Table 2 Potential application of renin in critically ill settings

To further clarify the role of renin in critically ill patients, there are several research topics to be addressed. First, there are still uncertainties regarding renin kinetics. Given the rapid changes in hemodynamic conditions and therapeutic interventions during the initial phase of shock, serial renin measurements within that period may help guide management. However, previous studies have measured renin levels once or twice during the initial 24 h [20]. A study with two measurements within the 24-h window reported renin at randomization and 3 h after the study drug initiation, which highlights the need for more frequent measurements to elucidate how renin changes over time [35]. Moreover, whether absolute or relative renin values are better is also a matter of investigation.

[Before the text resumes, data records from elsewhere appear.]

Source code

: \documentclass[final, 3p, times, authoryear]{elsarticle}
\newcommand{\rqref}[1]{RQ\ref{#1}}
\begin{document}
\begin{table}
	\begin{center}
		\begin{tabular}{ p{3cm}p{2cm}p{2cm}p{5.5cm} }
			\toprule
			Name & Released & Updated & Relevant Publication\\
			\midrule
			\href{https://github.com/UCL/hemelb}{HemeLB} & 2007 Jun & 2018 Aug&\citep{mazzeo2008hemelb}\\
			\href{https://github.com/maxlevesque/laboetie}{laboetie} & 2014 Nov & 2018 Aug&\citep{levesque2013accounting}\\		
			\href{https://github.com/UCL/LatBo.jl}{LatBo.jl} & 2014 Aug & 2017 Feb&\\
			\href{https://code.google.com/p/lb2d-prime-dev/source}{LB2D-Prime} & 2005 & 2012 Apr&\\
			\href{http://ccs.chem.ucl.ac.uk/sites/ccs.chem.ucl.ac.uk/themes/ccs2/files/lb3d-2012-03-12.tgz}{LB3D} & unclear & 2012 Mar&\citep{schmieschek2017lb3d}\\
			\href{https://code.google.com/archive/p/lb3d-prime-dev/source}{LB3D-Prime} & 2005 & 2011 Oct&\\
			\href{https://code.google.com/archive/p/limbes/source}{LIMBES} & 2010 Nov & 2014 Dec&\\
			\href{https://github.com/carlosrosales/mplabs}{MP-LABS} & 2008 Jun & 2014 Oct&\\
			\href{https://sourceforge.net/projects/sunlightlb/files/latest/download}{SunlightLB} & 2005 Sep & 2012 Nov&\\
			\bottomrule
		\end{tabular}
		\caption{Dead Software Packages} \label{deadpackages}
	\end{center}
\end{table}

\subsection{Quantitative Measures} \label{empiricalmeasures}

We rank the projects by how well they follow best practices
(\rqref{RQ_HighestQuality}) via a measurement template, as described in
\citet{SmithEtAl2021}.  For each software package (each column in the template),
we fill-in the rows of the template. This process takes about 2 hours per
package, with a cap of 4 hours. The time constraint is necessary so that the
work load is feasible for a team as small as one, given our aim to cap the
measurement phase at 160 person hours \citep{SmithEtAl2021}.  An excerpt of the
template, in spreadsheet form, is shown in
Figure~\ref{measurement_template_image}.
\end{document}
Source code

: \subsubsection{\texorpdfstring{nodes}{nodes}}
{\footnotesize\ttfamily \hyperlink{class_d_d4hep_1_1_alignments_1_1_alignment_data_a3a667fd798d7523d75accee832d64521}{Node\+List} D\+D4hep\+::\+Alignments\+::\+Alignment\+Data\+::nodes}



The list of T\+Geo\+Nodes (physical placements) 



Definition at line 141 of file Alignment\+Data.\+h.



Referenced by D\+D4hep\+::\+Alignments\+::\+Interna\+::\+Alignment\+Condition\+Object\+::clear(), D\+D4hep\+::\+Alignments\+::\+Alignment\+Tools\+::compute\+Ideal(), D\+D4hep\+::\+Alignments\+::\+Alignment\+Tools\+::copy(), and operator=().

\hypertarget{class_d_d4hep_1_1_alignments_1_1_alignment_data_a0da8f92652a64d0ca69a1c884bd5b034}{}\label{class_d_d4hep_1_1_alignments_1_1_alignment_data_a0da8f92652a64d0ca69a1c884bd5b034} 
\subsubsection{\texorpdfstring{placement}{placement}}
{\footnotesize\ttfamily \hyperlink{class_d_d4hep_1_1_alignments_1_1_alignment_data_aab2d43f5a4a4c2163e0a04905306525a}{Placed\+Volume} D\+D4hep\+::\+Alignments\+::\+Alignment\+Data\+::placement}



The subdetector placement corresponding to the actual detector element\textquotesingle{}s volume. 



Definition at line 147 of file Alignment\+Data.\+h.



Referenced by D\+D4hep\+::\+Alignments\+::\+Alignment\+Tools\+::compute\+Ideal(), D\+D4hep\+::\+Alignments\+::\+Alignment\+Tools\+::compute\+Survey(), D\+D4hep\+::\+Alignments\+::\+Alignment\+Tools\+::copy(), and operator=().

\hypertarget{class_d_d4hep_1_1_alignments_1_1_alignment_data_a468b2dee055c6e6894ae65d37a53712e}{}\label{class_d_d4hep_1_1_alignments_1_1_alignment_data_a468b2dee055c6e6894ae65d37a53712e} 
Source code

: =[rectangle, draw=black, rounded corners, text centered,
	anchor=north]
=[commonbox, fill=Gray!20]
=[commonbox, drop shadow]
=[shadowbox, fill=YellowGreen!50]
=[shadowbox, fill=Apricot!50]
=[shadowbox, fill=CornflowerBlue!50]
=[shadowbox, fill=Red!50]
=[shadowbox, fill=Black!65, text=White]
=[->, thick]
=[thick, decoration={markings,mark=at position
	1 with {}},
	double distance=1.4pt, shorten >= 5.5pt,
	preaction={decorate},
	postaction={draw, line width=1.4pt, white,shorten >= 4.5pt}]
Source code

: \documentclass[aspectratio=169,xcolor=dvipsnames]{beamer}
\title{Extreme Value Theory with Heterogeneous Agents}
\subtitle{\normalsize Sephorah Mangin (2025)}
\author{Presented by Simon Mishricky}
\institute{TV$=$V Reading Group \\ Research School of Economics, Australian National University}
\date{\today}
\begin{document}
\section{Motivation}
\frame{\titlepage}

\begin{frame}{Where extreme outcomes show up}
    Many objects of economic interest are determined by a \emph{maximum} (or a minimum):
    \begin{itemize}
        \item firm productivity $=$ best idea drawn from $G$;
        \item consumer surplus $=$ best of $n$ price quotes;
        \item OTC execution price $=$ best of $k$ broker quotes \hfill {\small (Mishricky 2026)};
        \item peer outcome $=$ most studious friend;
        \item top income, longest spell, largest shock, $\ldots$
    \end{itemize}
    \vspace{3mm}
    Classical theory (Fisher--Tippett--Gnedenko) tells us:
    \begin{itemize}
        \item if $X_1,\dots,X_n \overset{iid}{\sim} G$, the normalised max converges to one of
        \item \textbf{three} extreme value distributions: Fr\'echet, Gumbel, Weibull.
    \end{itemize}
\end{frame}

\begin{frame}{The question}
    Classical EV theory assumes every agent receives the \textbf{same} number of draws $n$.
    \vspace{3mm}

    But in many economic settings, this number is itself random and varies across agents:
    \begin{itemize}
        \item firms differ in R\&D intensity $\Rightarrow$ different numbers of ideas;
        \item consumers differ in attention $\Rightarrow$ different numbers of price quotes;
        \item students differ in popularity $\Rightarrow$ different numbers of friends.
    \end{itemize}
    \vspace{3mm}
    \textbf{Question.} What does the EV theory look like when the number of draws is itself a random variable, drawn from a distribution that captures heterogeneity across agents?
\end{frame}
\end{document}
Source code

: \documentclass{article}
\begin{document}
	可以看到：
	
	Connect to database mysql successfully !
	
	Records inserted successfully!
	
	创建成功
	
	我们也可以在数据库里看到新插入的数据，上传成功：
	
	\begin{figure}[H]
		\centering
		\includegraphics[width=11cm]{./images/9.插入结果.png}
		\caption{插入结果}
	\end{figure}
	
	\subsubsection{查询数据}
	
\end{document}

In cardiac surgery patients, relative changes in renin before and after surgery were better than the postoperative absolute value in terms of AKI prediction [31]. However, no study has specifically compared the predictive validity between absolute values and relative changes within a short duration in other populations.

Second, renin may help guide hemodynamic management. Since renin may outperform lactate in predicting mortality [23, 25], using renin instead of lactate as a resuscitation target could improve clinical outcomes. Future research should address the optimal reliable renin cutoff value for successful resuscitation. In addition, bedside renin assay availability is essential to allow for serial measurements and timely treatment adjustment according to renin levels.

Third, high renin levels could identify patients who may benefit from Ang II administration given the data from ATHOS-3 trial [35]. Although a randomized trial did not show renoprotective effects of Ang II as the first-line vasopressor in hyperreninemic cardiac surgery patients, any definitive conclusion cannot be made due to its small sample size [39]. Finally, we need to evaluate and establish the most complete assessment of renin in the plasma of septic shock patients that associates with disease severity and outcome by using a combination of assays (prorenin, renin, ACE, aldosterone and their ratios) to plasma renin activity.

Conclusions

Recent studies have shed a light on the role of RAS in the management of critically ill patients. Renin is consistently associated with poor outcomes across different patient categories and its predictive accuracy may outperform that of lactate. Renin may help identify patients who are likely to benefit from Ang II infusion, which provides a promising hypothesis for future randomized trials. The development of point-of-care renin assay is crucial for its application in clinical settings.